Il est donc hasardeux d’esquisser des perspectives conjoncturelles à quelque niveau que ce soit. Cela étant, il est malgré tout intéressant de procéder à un recensement des analyses les plus récentes, en partant du plus général pour aller vers le plus particulier.

Mme Kristalina Georgieva, directrice générale du Fonds monétaire international (FMI), parle d’« une crise sans pareille », plus complexe, plus incertaine et vraiment planétaire. La pandémie a mis quasiment à l’arrêt notre mode de vie. Comment parviendrons-nous à relancer nos économies, alors que tous les pays sont touchés : « les perspectives sont catastrophiques. Nous nous attendons à ce que l’activité économique mondiale diminue dans des proportions jamais vue depuis la Grande Dépression. (…) Partout dans le monde, les gouvernements ont pris des mesures sans précédent pour combattre la pandémie, pour sauver des vies, pour protéger leur société et leur économie. Les mesures budgétaires avoisinent les 8000 milliards de dollars et les banques centrales ont procédé à des injections massives (illimitées dans certains cas) de liquidités. »

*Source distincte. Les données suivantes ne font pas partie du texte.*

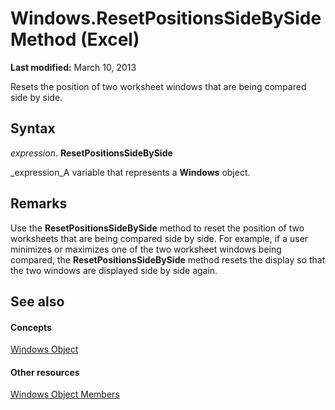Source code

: 
# Windows.ResetPositionsSideBySide Method (Excel)

 **Last modified:** March 10, 2013

Resets the position of two worksheet windows that are being compared side by side.

## Syntax

 _expression_. **ResetPositionsSideBySide**

 _expression_A variable that represents a  **Windows** object.


## Remarks

Use the  **ResetPositionsSideBySide** method to reset the position of two worksheets that are being compared side by side. For example, if a user minimizes or maximizes one of the two worksheet windows being compared, the **ResetPositionsSideBySide** method resets the display so that the two windows are displayed side by side again.


## See also


#### Concepts


 [Windows Object](d5d0e3c9-9132-469c-d033-d29397dacd77.md)
#### Other resources


 [Windows Object Members](849cac73-05bf-d9ec-9474-340ae2052a3d.md)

Les indicateurs composites avancés (ICA) établis par l’Organisation de coopération et de développement économique (OCDE) affichent la plus forte baisse jamais enregistrée dans la plupart des grandes économies en raison du choc économique considérable causé par la pandémie. L’ampleur de la baisse des ICA doit être considérée comme un signal indiquant que les économies sont entrées dans une phase de contraction. A titre de comparaison, ce signal est plus fort qu’il ne l’était au moment de la crise financière de 2008.

La crise se traduit également par des suppressions massives d’emplois. L’Organisation internationale du travail (OIT) en estime leur nombre, sur la base d’une semaine de travail de 48 heures, à 305 millions d’emplois. Elle touche en particulier 1,6 milliard de personnes de l’économie informelle dont les moyens de subsistance sont anéantis.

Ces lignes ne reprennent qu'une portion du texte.